### What is expected
Would you show every line from the records that holds "issues"?

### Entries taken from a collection
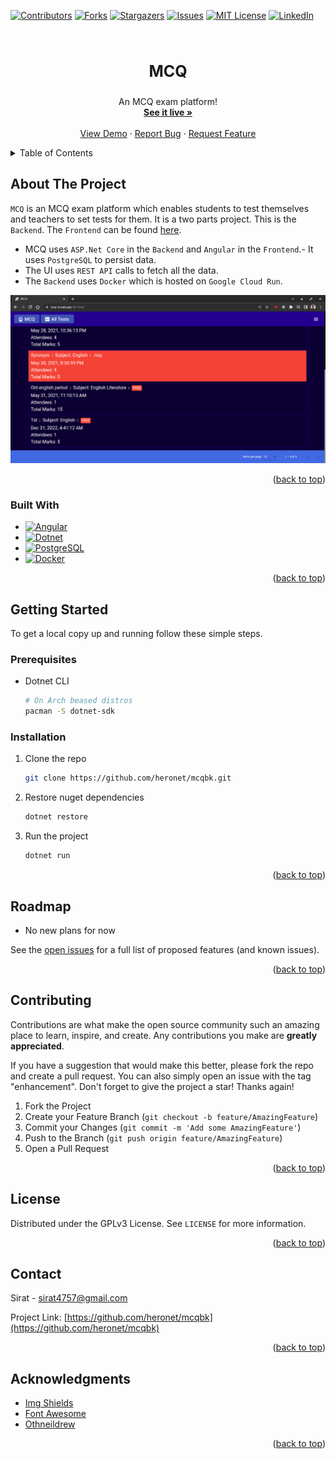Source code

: <a name="readme-top"></a>

<!-- PROJECT SHIELDS -->

[![Contributors][contributors-shield]][contributors-url]
[![Forks][forks-shield]][forks-url]
[![Stargazers][stars-shield]][stars-url]
[![Issues][issues-shield]][issues-url]
[![MIT License][license-shield]][license-url]
[![LinkedIn][linkedin-shield]][linkedin-url]

<!-- PROJECT LOGO -->
<br />
<div align="center">
  <h3 align="center" style="font-size: 25px">MCQ</h3>

  <p align="center">
    An MCQ exam platform!
    <br />
    <a href="https://mcq-si.web.app"><strong>See it live »</strong></a>
    <br />
    <br />
    <a href="https://mcq-si.web.app">View Demo</a>
    ·
    <a href="https://github.com/heronet/mcqbk/issues">Report Bug</a>
    ·
    <a href="https://github.com/heronet/mcqbk/issues">Request Feature</a>
  </p>
</div>

<!-- TABLE OF CONTENTS -->
<details>
  <summary>Table of Contents</summary>
  <ol>
    <li>
      <a href="#about-the-project">About The Project</a>
      <ul>
        <li><a href="#built-with">Built With</a></li>
      </ul>
    </li>
    <li>
      <a href="#getting-started">Getting Started</a>
      <ul>
        <li><a href="#prerequisites">Prerequisites</a></li>
        <li><a href="#installation">Installation</a></li>
      </ul>
    </li>
    <li><a href="#roadmap">Roadmap</a></li>
    <li><a href="#contributing">Contributing</a></li>
    <li><a href="#license">License</a></li>
    <li><a href="#contact">Contact</a></li>
    <li><a href="#acknowledgments">Acknowledgments</a></li>
  </ol>
</details>

<!-- ABOUT THE PROJECT -->

## About The Project

`MCQ` is an MCQ exam platform which enables students to test themselves and teachers to set tests for them. It is a two parts project. This is the `Backend`. The `Frontend` can be found [here](https://github.com/heronet/ksx).

- MCQ uses `ASP.Net Core` in the `Backend` and `Angular` in the `Frontend`.- It uses `PostgreSQL` to persist data.
- The UI uses `REST API` calls to fetch all the data.
- The `Backend` uses `Docker` which is hosted on `Google Cloud Run`.

<!-- SCREENSHOT -->

[![mcqbk Screen Shot][screenshot]](https://mcq-si.web.app)

<p align="right">(<a href="#readme-top">back to top</a>)</p>

### Built With

- [![Angular][angular.io]][angular-url]
- [![Dotnet][dotnet.microsoft.com]][dotnet-url]
- [![PostgreSQL][postgresql.org]][postgresql-url]
- [![Docker][docker.io]][docker-url]

<p align="right">(<a href="#readme-top">back to top</a>)</p>

<!-- GETTING STARTED -->

## Getting Started

To get a local copy up and running follow these simple steps.

### Prerequisites

- Dotnet CLI
  ```sh
  # On Arch beased distros
  pacman -S dotnet-sdk
  ```

### Installation

1. Clone the repo
   ```sh
   git clone https://github.com/heronet/mcqbk.git
   ```
2. Restore nuget dependencies
   ```sh
   dotnet restore
   ```
3. Run the project
   ```sh
   dotnet run
   ```

<p align="right">(<a href="#readme-top">back to top</a>)</p>

<!-- ROADMAP -->

## Roadmap

- No new plans for now

See the [open issues](https://github.com/heronet/mcqbk/issues) for a full list of proposed features (and known issues).

<p align="right">(<a href="#readme-top">back to top</a>)</p>

<!-- CONTRIBUTING -->

## Contributing

Contributions are what make the open source community such an amazing place to learn, inspire, and create. Any contributions you make are **greatly appreciated**.

If you have a suggestion that would make this better, please fork the repo and create a pull request. You can also simply open an issue with the tag "enhancement".
Don't forget to give the project a star! Thanks again!

1. Fork the Project
2. Create your Feature Branch (`git checkout -b feature/AmazingFeature`)
3. Commit your Changes (`git commit -m 'Add some AmazingFeature'`)
4. Push to the Branch (`git push origin feature/AmazingFeature`)
5. Open a Pull Request

<p align="right">(<a href="#readme-top">back to top</a>)</p>

<!-- LICENSE -->

## License

Distributed under the GPLv3 License. See `LICENSE` for more information.

<p align="right">(<a href="#readme-top">back to top</a>)</p>

<!-- CONTACT -->

## Contact

Sirat - sirat4757@gmail.com

Project Link: [https://github.com/heronet/mcqbk](https://github.com/heronet/mcqbk)

<p align="right">(<a href="#readme-top">back to top</a>)</p>

<!-- ACKNOWLEDGMENTS -->

## Acknowledgments

- [Img Shields](https://shields.io)
- [Font Awesome](https://fontawesome.com)
- [Othneildrew](https://github.com/othneildrew/Best-README-Template)

<p align="right">(<a href="#readme-top">back to top</a>)</p>

<!-- MARKDOWN LINKS & IMAGES -->
<!-- https://www.markdownguide.org/basic-syntax/#reference-style-links -->

[contributors-shield]: https://img.shields.io/github/contributors/heronet/mcqbk.svg?style=for-the-badge
[contributors-url]: https://github.com/heronet/mcqbk/graphs/contributors
[forks-shield]: https://img.shields.io/github/forks/heronet/mcqbk.svg?style=for-the-badge
[forks-url]: https://github.com/heronet/mcqbk/network/members
[stars-shield]: https://img.shields.io/github/stars/heronet/mcqbk.svg?style=for-the-badge
[stars-url]: https://github.com/heronet/mcqbk/stargazers
[issues-shield]: https://img.shields.io/github/issues/heronet/mcqbk.svg?style=for-the-badge
[issues-url]: https://github.com/heronet/mcqbk/issues
[license-shield]: https://img.shields.io/github/license/heronet/mcqbk.svg?style=for-the-badge
[license-url]: https://github.com/heronet/mcqbk/blob/master/LICENSE
[linkedin-shield]: https://img.shields.io/badge/-LinkedIn-black.svg?style=for-the-badge&logo=linkedin&colorB=555
[linkedin-url]: https://linkedin.com/in/siratul-islam
[screenshot]: images/scr.png
[angular.io]: https://img.shields.io/badge/Angular-DD0031?style=for-the-badge&logo=angular&logoColor=white
[angular-url]: https://angular.io/
[dotnet.microsoft.com]: https://img.shields.io/badge/Dotnet-512BD4?style=for-the-badge&logo=dotnet&logoColor=white
[dotnet-url]: https://dotnet.microsoft.com/
[postgresql.org]: https://img.shields.io/badge/Postgresql-4169E1?style=for-the-badge&logo=postgresql&logoColor=white
[postgresql-url]: https://postgresql.org/
[docker.io]: https://img.shields.io/badge/Docker-2496ED?style=for-the-badge&logo=docker&logoColor=white
[docker-url]: https://docker.io/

### Result below
[![Issues][issues-shield]][issues-url]
    <a href="https://github.com/heronet/mcqbk/issues">Report Bug</a>
    <a href="https://github.com/heronet/mcqbk/issues">Request Feature</a>
See the [open issues](https://github.com/heronet/mcqbk/issues) for a full list of proposed features (and known issues).
[issues-shield]: https://img.shields.io/github/issues/heronet/mcqbk.svg?style=for-the-badge
[issues-url]: https://github.com/heronet/mcqbk/issues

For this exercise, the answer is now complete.